Yankees Hit “Send”

The relationship between the Yankees and their cash cow ticket-buyers, calm for nearly two years since the team did a 180 on the astonishing overpricing of 2009, may be strained anew.

The club tonight advised its season ticket holders that their addresses, phone and fax numbers, and club-related data, had been compromised – emailed to several hundred other season ticket holders.

Oops.

Dear Yankees Season Ticket Licensee:
We are writing to inform you about an accidental electronic distribution of information that you have previously supplied to the New York Yankees.
Monday evening, April 25, 2011 an employee of the Yankees sent an e-mail to several hundred Yankees Season Ticket Licensees.  The e-mail mistakenly attached an internal Yankees spreadsheet that listed the following information associated with your New York Yankees account:
  • Your name, and the address, phone number(s), fax number, and e-mail address that you previously provided to the Yankees
  • Your seat numbers, Yankees account number, Yankees account representative name, and the ticket package code associated with your account
NO OTHER INFORMATION WAS INCLUDED IN THE DOCUMENT THAT WAS ACCIDENTALLY ATTACHED TO THE APRIL 25th E-MAIL. THE DOCUMENT DID NOT INCLUDE ANY BIRTH DATES, SOCIAL SECURITY NUMBERS, CREDIT CARD DATA, BANKING DATA, OR ANY OTHER PERSONAL OR FINANCIAL INFORMATION.
Please note, immediately upon learning of the accidental attachment of the internal spreadsheet, remedial measures were undertaken so as to assure that a similar incident could not happen again.
The Yankees deeply regret this incident, and any inconvenience that it might cause.

9 Comments

Keith,
I just received the same message.

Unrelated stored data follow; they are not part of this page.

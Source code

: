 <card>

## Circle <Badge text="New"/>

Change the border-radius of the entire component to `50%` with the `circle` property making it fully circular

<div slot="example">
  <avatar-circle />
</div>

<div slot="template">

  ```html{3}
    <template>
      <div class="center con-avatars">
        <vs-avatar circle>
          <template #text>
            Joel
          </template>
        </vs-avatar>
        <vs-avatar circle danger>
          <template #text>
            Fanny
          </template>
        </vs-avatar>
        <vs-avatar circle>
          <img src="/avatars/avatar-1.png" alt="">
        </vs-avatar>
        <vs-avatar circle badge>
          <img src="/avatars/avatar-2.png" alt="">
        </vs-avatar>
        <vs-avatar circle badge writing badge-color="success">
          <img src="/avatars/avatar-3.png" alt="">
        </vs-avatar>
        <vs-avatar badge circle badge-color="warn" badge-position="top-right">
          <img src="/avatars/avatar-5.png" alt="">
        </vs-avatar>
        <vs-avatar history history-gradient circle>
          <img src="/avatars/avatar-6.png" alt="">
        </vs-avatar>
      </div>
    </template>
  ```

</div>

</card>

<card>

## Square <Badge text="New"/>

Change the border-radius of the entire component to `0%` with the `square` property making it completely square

As a loyal fan and partial season ticket holder for 10 years it isn’t the best feeling based on the amount of warmth they have shown in the past.

Not the worst news, considering. That info doesn’t seem that sensitive or hard to obtain for whomever may have been interested, especially if it does not include birth/SS/financial data. Folks are starting to get used to this sort of breach, unfortunately.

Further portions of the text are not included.